元の波形を周波数ごとに分ける -> 周波数ごとに集計したもの:パワースペクトル
時間を考慮せず、周波数に対応する数値として捉える

import numpy as np
import librosa
import librosa.display
import os
import matplotlib.pyplot as plt
from sklearn.model_selection import train_test_split
from sklearn import svm
from scipy import fftpack

# 音声データを読み込む
speakers = {'kirishima' : 0, 'suzutsuki' : 1, 'belevskaya' : 2}

# 特徴量を返す
def get_feat(file_name):
    a, sr = librosa.load(file_name)
    fft_wave = fftpack.rfft(a, n=sr)
    fft_freq = fftpack.rfftfreq(n=sr, d=1/sr)
    y = librosa.amplitude_to_db(fft_wave, ref=np.max)
    plt.plot(fft_freq, y)
    plt.show()
    return y

# 特徴量と分類のラベル済みのラベルの組を返す
def get_data(dir_name):
    data_X = []
    data_y = []
    for file_name in sorted(os.listdir(path=dir_name)):
        print("read: {}".format(file_name))
        speaker = file_name[0:file_name.index('_')]
        data_X.append(get_feat(os.path.join(dir_name, file_name)))
        data_y.append((speakers[speaker], file_name))
        
    return (np.array(data_X), np.array(data_y))

get_feat('sample/hi.wav')
get_feat('sample/lo.wav')

横軸が周波数
hi

low

# 教師データとテストデータに分ける
train_X, test_X, train_y, test_y = train_test_split(data_X, data_y, random_state=813)
print("{} -> {}, {}".format(len(data_X), len(train_X), len(test_X)))

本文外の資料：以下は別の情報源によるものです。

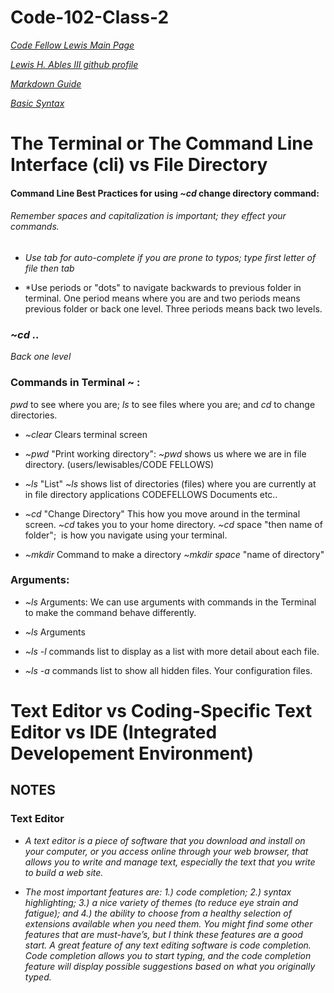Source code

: # Code-102-Class-2

*[Code Fellow Lewis Main Page](https://lewable3d.github.io/Reading-Notes/)*
       
*[Lewis H. Ables III github profile](https://github.com/Lewable3d)*

*[Markdown Guide](https://www.markdownguide.org/getting-started/)*        

*[Basic Syntax](https://www.markdownguide.org/basic-syntax/)*

# The Terminal or The Command Line Interface (cli) vs File Directory

#### Command Line Best Practices for using *~cd* change directory command: 

###### Remember spaces and capitalization is important; they effect your commands.

- *Use tab for auto-complete if you are prone to typos; type first letter of file then tab*

- *Use periods or "dots" to navigate backwards to previous folder in terminal. One period means where you are and two periods means previous folder or back one level. Three periods means back two levels. 

### *~cd ..* 
*Back one level*

### Commands in Terminal ~ : 

*pwd* to see where you are; *ls* to see files where you are; and *cd* to change directories. 

- *~clear* Clears terminal screen

- *~pwd* "Print working directory": *~pwd* shows us where we are in file directory. (users/lewisables/CODE FELLOWS)

- *~ls* "List" *~ls* shows list of directories (files) where you are currently at in file directory applications CODEFELLOWS Documents etc..

- *~cd* "Change Directory" This how you move around in the terminal screen. *~cd*  takes you to your home directory. *~cd* space "then name of folder";  is how you navigate using your terminal.

- *~mkdir* Command to make a directory *~mkdir* *space* "name of directory"

### Arguments:

- *~ls* Arguments: We can use arguments with commands in the Terminal to make the command behave differently.

- *~ls* Arguments

- *~ls -l* commands list to display as a list with more detail about each file.

- *~ls -a* commands list to show all hidden files. Your configuration files.

# Text Editor vs Coding-Specific Text Editor vs IDE (Integrated Developement Environment)

## NOTES

### Text Editor

- *A text editor is a piece of software that you download and install on your computer, or you access online through your web browser, that allows you to write and manage text, especially the text that you write to build a web site.*

- *The most important features are: 1.) code completion; 2.) syntax highlighting; 3.) a nice variety of themes (to reduce eye strain and fatigue); and 4.) the ability to choose from a healthy selection of extensions available when you need them. You might find some other features that are must-have’s, but I think these features are a good start.
A great feature of any text editing software is code completion. Code completion allows you to start typing, and the code completion feature will display possible suggestions based on what you originally typed.* 



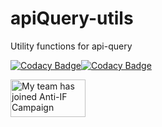 # apiQuery-utils
Utility functions for api-query

[![Codacy Badge](https://api.codacy.com/project/badge/Grade/3dd741ae85e049969f7da7cda7d6244d)](https://www.codacy.com/app/jpanuncillo/apiQueryUtils?utm_source=github.com&amp;utm_medium=referral&amp;utm_content=cookie-mafia/apiQueryUtils&amp;utm_campaign=Badge_Grade)[![Codacy Badge](https://api.codacy.com/project/badge/Coverage/3dd741ae85e049969f7da7cda7d6244d)](https://www.codacy.com/app/jpanuncillo/apiQueryUtils?utm_source=github.com&amp;utm_medium=referral&amp;utm_content=cookie-mafia/apiQueryUtils&amp;utm_campaign=Badge_Coverage)

<a href="http://www.antiifcampaign.com">
  <img height="60" width="120"
  src="http://antiifcampaign.com/assets/banner_my-team-has-joined.gif"
  alt="My team has joined Anti-IF Campaign"></a>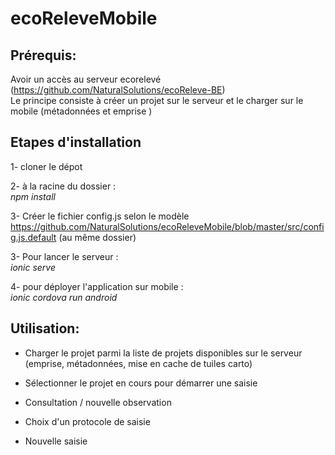 # ecoReleveMobile

## Prérequis:
Avoir un accès au serveur ecorelevé (https://github.com/NaturalSolutions/ecoReleve-BE)<br/>
Le principe consiste à créer un projet sur le serveur et le charger sur le mobile (métadonnées et emprise )

## Etapes d'installation 

1- cloner le dépot

2- à la racine du dossier :<br/> 
<i>npm install</i>

3- Créer le fichier config.js selon le modèle https://github.com/NaturalSolutions/ecoReleveMobile/blob/master/src/config.js.default (au même dossier)

3- Pour lancer le serveur : <br/> 
<i>ionic serve</i>

4- pour déployer l'application sur mobile :<br/>
<i>ionic cordova run android</i>


## Utilisation: 

* Charger le projet parmi la liste de projets disponibles sur le serveur (emprise, métadonnées, mise en cache de tuiles carto)

* Sélectionner le projet en cours pour démarrer une saisie

* Consultation / nouvelle observation

* Choix d'un protocole de saisie

* Nouvelle saisie

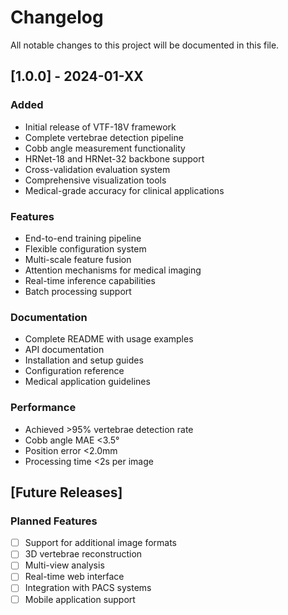 # Changelog

All notable changes to this project will be documented in this file.

## [1.0.0] - 2024-01-XX

### Added
- Initial release of VTF-18V framework
- Complete vertebrae detection pipeline
- Cobb angle measurement functionality
- HRNet-18 and HRNet-32 backbone support
- Cross-validation evaluation system
- Comprehensive visualization tools
- Medical-grade accuracy for clinical applications

### Features
- End-to-end training pipeline
- Flexible configuration system
- Multi-scale feature fusion
- Attention mechanisms for medical imaging
- Real-time inference capabilities
- Batch processing support

### Documentation
- Complete README with usage examples
- API documentation
- Installation and setup guides
- Configuration reference
- Medical application guidelines

### Performance
- Achieved >95% vertebrae detection rate
- Cobb angle MAE <3.5°
- Position error <2.0mm
- Processing time <2s per image

## [Future Releases]

### Planned Features
- [ ] Support for additional image formats
- [ ] 3D vertebrae reconstruction
- [ ] Multi-view analysis
- [ ] Real-time web interface
- [ ] Integration with PACS systems
- [ ] Mobile application support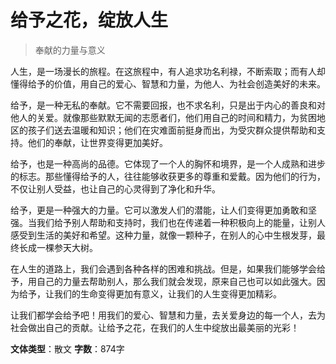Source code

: # 给予之花，绽放人生
> 奉献的力量与意义

人生，是一场漫长的旅程。在这旅程中，有人追求功名利禄，不断索取；而有人却懂得给予的价值，用自己的爱心、智慧和力量，为他人、为社会创造美好的未来。

给予，是一种无私的奉献。它不需要回报，也不求名利，只是出于内心的善良和对他人的关爱。就像那些默默无闻的志愿者们，他们用自己的时间和精力，为贫困地区的孩子们送去温暖和知识；他们在灾难面前挺身而出，为受灾群众提供帮助和支持。他们的奉献，让世界变得更加美好。

给予，也是一种高尚的品德。它体现了一个人的胸怀和境界，是一个人成熟和进步的标志。那些懂得给予的人，往往能够收获更多的尊重和爱戴。因为他们的行为，不仅让别人受益，也让自己的心灵得到了净化和升华。

给予，更是一种强大的力量。它可以激发人们的潜能，让人们变得更加勇敢和坚强。当我们给予别人帮助和支持时，我们也在传递着一种积极向上的能量，让别人感受到生活的美好和希望。这种力量，就像一颗种子，在别人的心中生根发芽，最终长成一棵参天大树。

在人生的道路上，我们会遇到各种各样的困难和挑战。但是，如果我们能够学会给予，用自己的力量去帮助别人，那么我们就会发现，原来自己也可以如此强大。因为给予，让我们的生命变得更加有意义，让我们的人生变得更加精彩。

让我们都学会给予吧！用我们的爱心、智慧和力量，去关爱身边的每一个人，去为社会做出自己的贡献。让给予之花，在我们的人生中绽放出最美丽的光彩！

**文体类型**：散文
**字数**：874字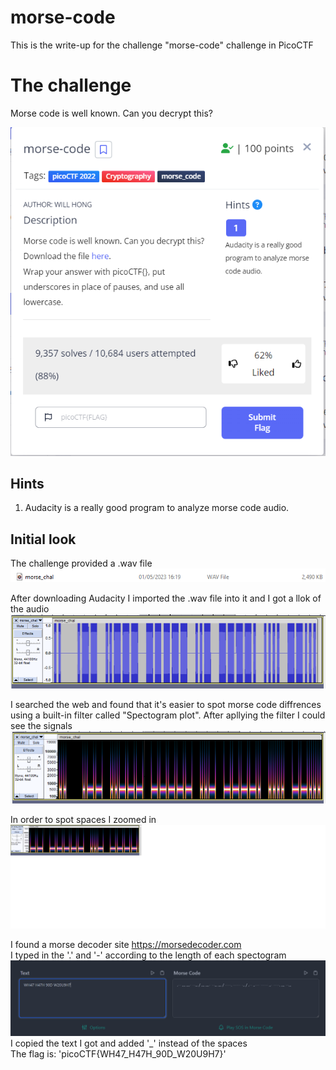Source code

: # morse-code
This is the write-up for the challenge "morse-code" challenge in PicoCTF

# The challenge
Morse code is well known. Can you decrypt this?

![](img/challenge.png)

## Hints
1. Audacity is a really good program to analyze morse code audio.

## Initial look
The challenge provided a .wav file
![](img/wavFile.png)

After downloading Audacity I imported the .wav file into it and I got a llok of the audio
![](img/clearAudio.png)

I searched the web and found that it's easier to spot morse code diffrences<br/>
using a built-in filter called "Spectogram plot". After apllying the filter I could see the signals<br/>
![](img/spectogramAudio.png)

In order to spot spaces I zoomed in
![](img/zoomedIn.png)

I found a morse decoder site https://morsedecoder.com<br/> 
I typed in the '.' and '-' according to the length of each spectogram<br/>
![](img/decryption.png)
I copied the text I got and added '_' instead of the spaces
<br/>
The flag is: 'picoCTF{WH47_H47H_90D_W20U9H7}'

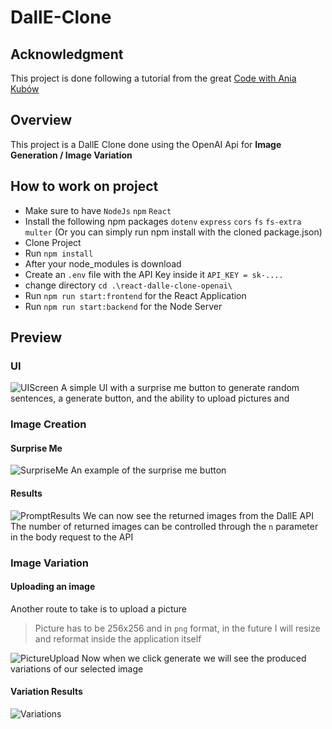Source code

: # DallE-Clone

## Acknowledgment
This project is done following a tutorial from the great [Code with Ania Kubów](https://www.youtube.com/channel/UC5DNytAJ6_FISueUfzZCVsw)

## Overview
This project is a DallE Clone done using the OpenAI Api for **Image Generation / Image Variation**

## How to work on project
- Make sure to have `NodeJs` `npm` `React`
- Install the following npm packages `dotenv` `express` `cors` `fs` `fs-extra` `multer` (Or you can simply run npm install with the cloned package.json)
- Clone Project
- Run `npm install`
- After your node_modules is download
- Create an `.env` file with the API Key inside it `API_KEY = sk-....`
- change directory `cd .\react-dalle-clone-openai\`
- Run `npm run start:frontend` for the React Application
- Run `npm run start:backend` for the Node Server


## Preview

### UI
![UIScreen](https://github.com/AmrMekki/DallE-Clone/assets/59305451/091cdad3-320e-4492-a6fd-79ff8269245e)
A simple UI with a surprise me button to generate random sentences, a generate button, and the ability to upload pictures and 

### Image Creation

#### Surprise Me
![SurpriseMe](https://github.com/AmrMekki/DallE-Clone/assets/59305451/e358bb48-29f3-43c1-8816-c209f94d50b6)
An example of the surprise me button

#### Results
![PromptResults](https://github.com/AmrMekki/DallE-Clone/assets/59305451/e89b36a6-cd55-4e3f-b037-a8ca8cef8326)
We can now see the returned images from the DallE API
The number of returned images can be controlled through the `n` parameter in the body request to the API

### Image Variation

#### Uploading an image
Another route to take is to upload a picture
> Picture has to be 256x256 and in `png` format, in the future I will resize and reformat inside the application itself

![PictureUpload](https://github.com/AmrMekki/DallE-Clone/assets/59305451/ce3a6bbe-b18c-4c82-8d45-92421d571c41)
Now when we click generate we will see the produced variations of our selected image

#### Variation Results
![Variations](https://github.com/AmrMekki/DallE-Clone/assets/59305451/83515aaf-5921-4999-aacd-c0c06376c6c2)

clf = svm.SVC(gamma=0.0000001, C=10)
clf.fit(train_X, train_y.T[0])

ok_count = 0

for X, y in zip(test_X, test_y):
    actual = clf.predict(np.array([X]))[0]
    expected = y[0]
    file_name = y[1]
    ok_count += 1 if actual == expected else 0
    result = 'o' if actual == expected else 'x'
    print("{} file: {}, actual: {}, expected: {}".format(result, file_name, actual, expected))

print("{}/{}".format(ok_count, len(test_X)))

o file: belevskaya_b11.wav, actual: 2, expected: 2
o file: kirishima_c01.wav, actual: 0, expected: 0
x file: kirishima_c09.wav, actual: 2, expected: 0
x file: kirishima_04_su.wav, actual: 2, expected: 0
o file: belevskaya_b14.wav, actual: 2, expected: 2
o file: kirishima_b07.wav, actual: 0, expected: 0
x file: suzutsuki_b06.wav, actual: 2, expected: 1
x file: kirishima_c02.wav, actual: 2, expected: 0
o file: kirishima_b03.wav, actual: 0, expected: 0
o file: suzutsuki_b08.wav, actual: 1, expected: 1
o file: suzutsuki_b02.wav, actual: 1, expected: 1
o file: kirishima_b05.wav, actual: 0, expected: 0
8/12

精度が上がっている